*Exercise objective*
Write out every record below exactly as it appears, omitting the pictures.

*Pictures paired with source code*

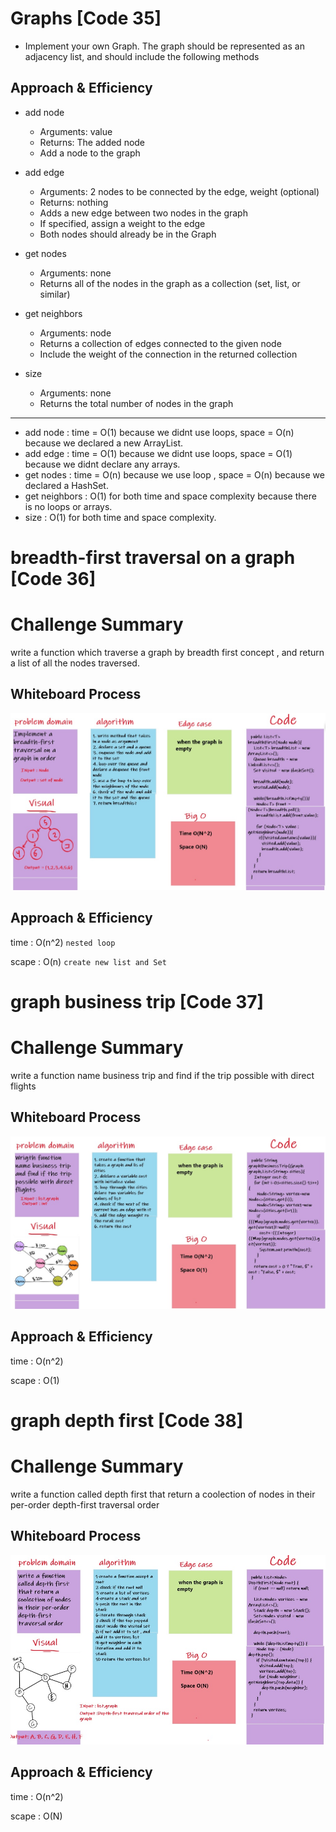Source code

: # Graphs [Code 35]

* Implement your own Graph. The graph should be represented as an adjacency list, and should include the following methods

## Approach & Efficiency
    
* add node
    * Arguments: value
    * Returns: The added node
    * Add a node to the graph

* add edge
    * Arguments: 2 nodes to be connected by the edge, weight (optional)
    * Returns: nothing
    * Adds a new edge between two nodes in the graph
    * If specified, assign a weight to the edge
    * Both nodes should already be in the Graph

* get nodes
    * Arguments: none
    * Returns all of the nodes in the graph as a collection (set, list, or similar)

 * get neighbors
    * Arguments: node
    * Returns a collection of edges connected to the given node
    * Include the weight of the connection in the returned collection

* size
    * Arguments: none
    * Returns the total number of nodes in the graph


------------------------------------------------------------------------------------------------
* add node : time = O(1) because we didnt use loops, space = O(n) because we declared a new ArrayList.
* add edge : time = O(1) because we didnt use loops, space = O(1) because we didnt declare any arrays.
* get nodes : time = O(n) because we use loop , space = O(n) because we declared a HashSet.
* get neighbors : O(1) for both time and space complexity because there is no loops or arrays.
* size : O(1) for both time and space complexity.


# breadth-first traversal on a graph [Code 36]

# Challenge Summary

write a function which traverse a graph by breadth first concept , and return a list of all the nodes traversed.


## Whiteboard Process

![graph-breadth-first](graph-breadth-first.jpg)

## Approach & Efficiency

time : O(n^2) `nested loop`

scape : O(n) `create new list and Set`

# graph business trip [Code 37]

# Challenge Summary

write a function name business trip and find if the trip possible with direct flights


## Whiteboard Process

![graph-business-trip](graph-business-trip.jpg)

## Approach & Efficiency

time : O(n^2)

scape : O(1) 

# graph depth first [Code 38]

# Challenge Summary

write a function called depth first that return a coolection of nodes in their per-order depth-first traversal order

## Whiteboard Process

![graph-depth-first](graph-depth-first.jpg)

## Approach & Efficiency

time : O(n^2)

scape : O(N) 

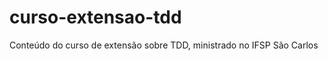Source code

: curso-extensao-tdd
==================

Conteúdo do curso de extensão sobre TDD, ministrado no IFSP São Carlos
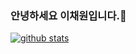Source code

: ### 안녕하세요 이채원입니다.👋


[![github stats](https://github-readme-stats.vercel.app/api?username=cindy-chaewon&show_icons=true&hide_border=true)](https://github.com/cindy-chaewon)


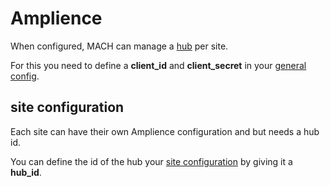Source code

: # Amplience

When configured, MACH can manage a [hub](https://amplience.com/docs/intro/hubsandrepositories.html) per site.

For this you need to define a **client_id** and **client_secret** in your [general config](../syntax/general_config.md#amplience).

## site configuration

Each site can have their own Amplience configuration and but needs a hub id.

You can define the id of the hub your [site configuration](../syntax/sites.md#amplience) by giving it a **hub_id**.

*Exercise response*
Source code

: # Graphs [Code 35]

* Implement your own Graph. The graph should be represented as an adjacency list, and should include the following methods

## Approach & Efficiency
    
* add node
    * Arguments: value
    * Returns: The added node
    * Add a node to the graph

* add edge
    * Arguments: 2 nodes to be connected by the edge, weight (optional)
    * Returns: nothing
    * Adds a new edge between two nodes in the graph
    * If specified, assign a weight to the edge
    * Both nodes should already be in the Graph

* get nodes
    * Arguments: none
    * Returns all of the nodes in the graph as a collection (set, list, or similar)

 * get neighbors
    * Arguments: node
    * Returns a collection of edges connected to the given node
    * Include the weight of the connection in the returned collection

* size
    * Arguments: none
    * Returns the total number of nodes in the graph


------------------------------------------------------------------------------------------------
* add node : time = O(1) because we didnt use loops, space = O(n) because we declared a new ArrayList.
* add edge : time = O(1) because we didnt use loops, space = O(1) because we didnt declare any arrays.
* get nodes : time = O(n) because we use loop , space = O(n) because we declared a HashSet.
* get neighbors : O(1) for both time and space complexity because there is no loops or arrays.
* size : O(1) for both time and space complexity.


# breadth-first traversal on a graph [Code 36]

# Challenge Summary

write a function which traverse a graph by breadth first concept , and return a list of all the nodes traversed.


## Whiteboard Process

![graph-breadth-first](graph-breadth-first.jpg)

## Approach & Efficiency

time : O(n^2) `nested loop`

scape : O(n) `create new list and Set`

# graph business trip [Code 37]

# Challenge Summary

write a function name business trip and find if the trip possible with direct flights


## Whiteboard Process

![graph-business-trip](graph-business-trip.jpg)

## Approach & Efficiency

time : O(n^2)

scape : O(1) 

# graph depth first [Code 38]

# Challenge Summary

write a function called depth first that return a coolection of nodes in their per-order depth-first traversal order

## Whiteboard Process

![graph-depth-first](graph-depth-first.jpg)

## Approach & Efficiency

time : O(n^2)

scape : O(N) 

Source code

: curso-extensao-tdd
==================

Conteúdo do curso de extensão sobre TDD, ministrado no IFSP São Carlos
Source code

: ### 안녕하세요 이채원입니다.👋


[![github stats](https://github-readme-stats.vercel.app/api?username=cindy-chaewon&show_icons=true&hide_border=true)](https://github.com/cindy-chaewon)


Source code

: # Amplience

When configured, MACH can manage a [hub](https://amplience.com/docs/intro/hubsandrepositories.html) per site.

For this you need to define a **client_id** and **client_secret** in your [general config](../syntax/general_config.md#amplience).

## site configuration

Each site can have their own Amplience configuration and but needs a hub id.

You can define the id of the hub your [site configuration](../syntax/sites.md#amplience) by giving it a **hub_id**.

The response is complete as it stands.